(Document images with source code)

'''

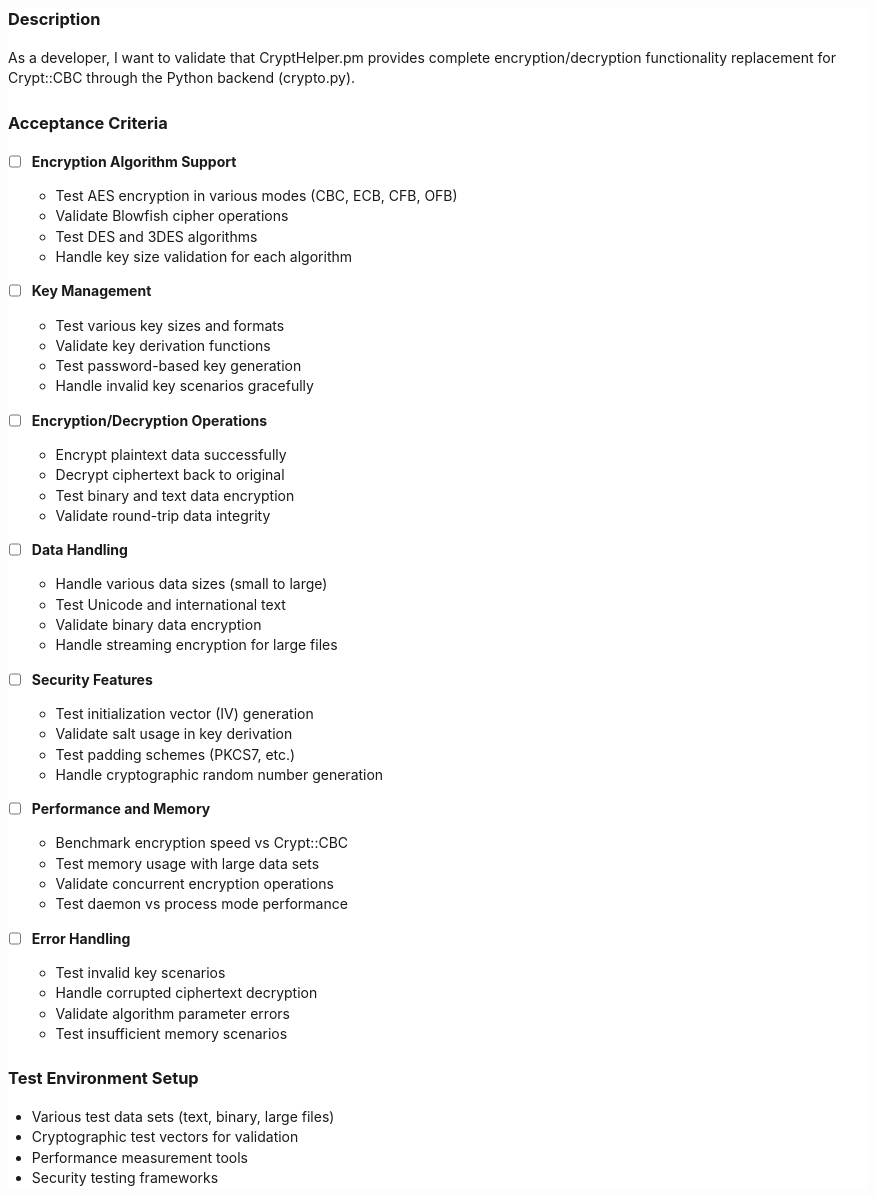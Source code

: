 ### Description
As a developer, I want to validate that CryptHelper.pm provides complete encryption/decryption functionality replacement for Crypt::CBC through the Python backend (crypto.py).

### Acceptance Criteria
- [ ] **Encryption Algorithm Support**
  - Test AES encryption in various modes (CBC, ECB, CFB, OFB)
  - Validate Blowfish cipher operations
  - Test DES and 3DES algorithms
  - Handle key size validation for each algorithm

- [ ] **Key Management**
  - Test various key sizes and formats
  - Validate key derivation functions
  - Test password-based key generation
  - Handle invalid key scenarios gracefully

- [ ] **Encryption/Decryption Operations**
  - Encrypt plaintext data successfully
  - Decrypt ciphertext back to original
  - Test binary and text data encryption
  - Validate round-trip data integrity

- [ ] **Data Handling**
  - Handle various data sizes (small to large)
  - Test Unicode and international text
  - Validate binary data encryption
  - Handle streaming encryption for large files

- [ ] **Security Features**
  - Test initialization vector (IV) generation
  - Validate salt usage in key derivation
  - Test padding schemes (PKCS7, etc.)
  - Handle cryptographic random number generation

- [ ] **Performance and Memory**
  - Benchmark encryption speed vs Crypt::CBC
  - Test memory usage with large data sets
  - Validate concurrent encryption operations
  - Test daemon vs process mode performance

- [ ] **Error Handling**
  - Test invalid key scenarios
  - Handle corrupted ciphertext decryption
  - Validate algorithm parameter errors
  - Test insufficient memory scenarios

### Test Environment Setup
- Various test data sets (text, binary, large files)
- Cryptographic test vectors for validation
- Performance measurement tools
- Security testing frameworks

'''

* _Exercise_: Please reproduce the closing stretch of the records, from the line with "### Acceptance Criteria" through the last line, exactly as it stands.

* _Problem solution_:
### Acceptance Criteria
- [ ] **Encryption Algorithm Support**
  - Test AES encryption in various modes (CBC, ECB, CFB, OFB)
  - Validate Blowfish cipher operations
  - Test DES and 3DES algorithms
  - Handle key size validation for each algorithm

- [ ] **Key Management**
  - Test various key sizes and formats
  - Validate key derivation functions
  - Test password-based key generation
  - Handle invalid key scenarios gracefully

- [ ] **Encryption/Decryption Operations**
  - Encrypt plaintext data successfully
  - Decrypt ciphertext back to original
  - Test binary and text data encryption
  - Validate round-trip data integrity

- [ ] **Data Handling**
  - Handle various data sizes (small to large)
  - Test Unicode and international text
  - Validate binary data encryption
  - Handle streaming encryption for large files

- [ ] **Security Features**
  - Test initialization vector (IV) generation
  - Validate salt usage in key derivation
  - Test padding schemes (PKCS7, etc.)
  - Handle cryptographic random number generation

- [ ] **Performance and Memory**
  - Benchmark encryption speed vs Crypt::CBC
  - Test memory usage with large data sets
  - Validate concurrent encryption operations
  - Test daemon vs process mode performance

- [ ] **Error Handling**
  - Test invalid key scenarios
  - Handle corrupted ciphertext decryption
  - Validate algorithm parameter errors
  - Test insufficient memory scenarios

### Test Environment Setup
- Various test data sets (text, binary, large files)
- Cryptographic test vectors for validation
- Performance measurement tools
- Security testing frameworks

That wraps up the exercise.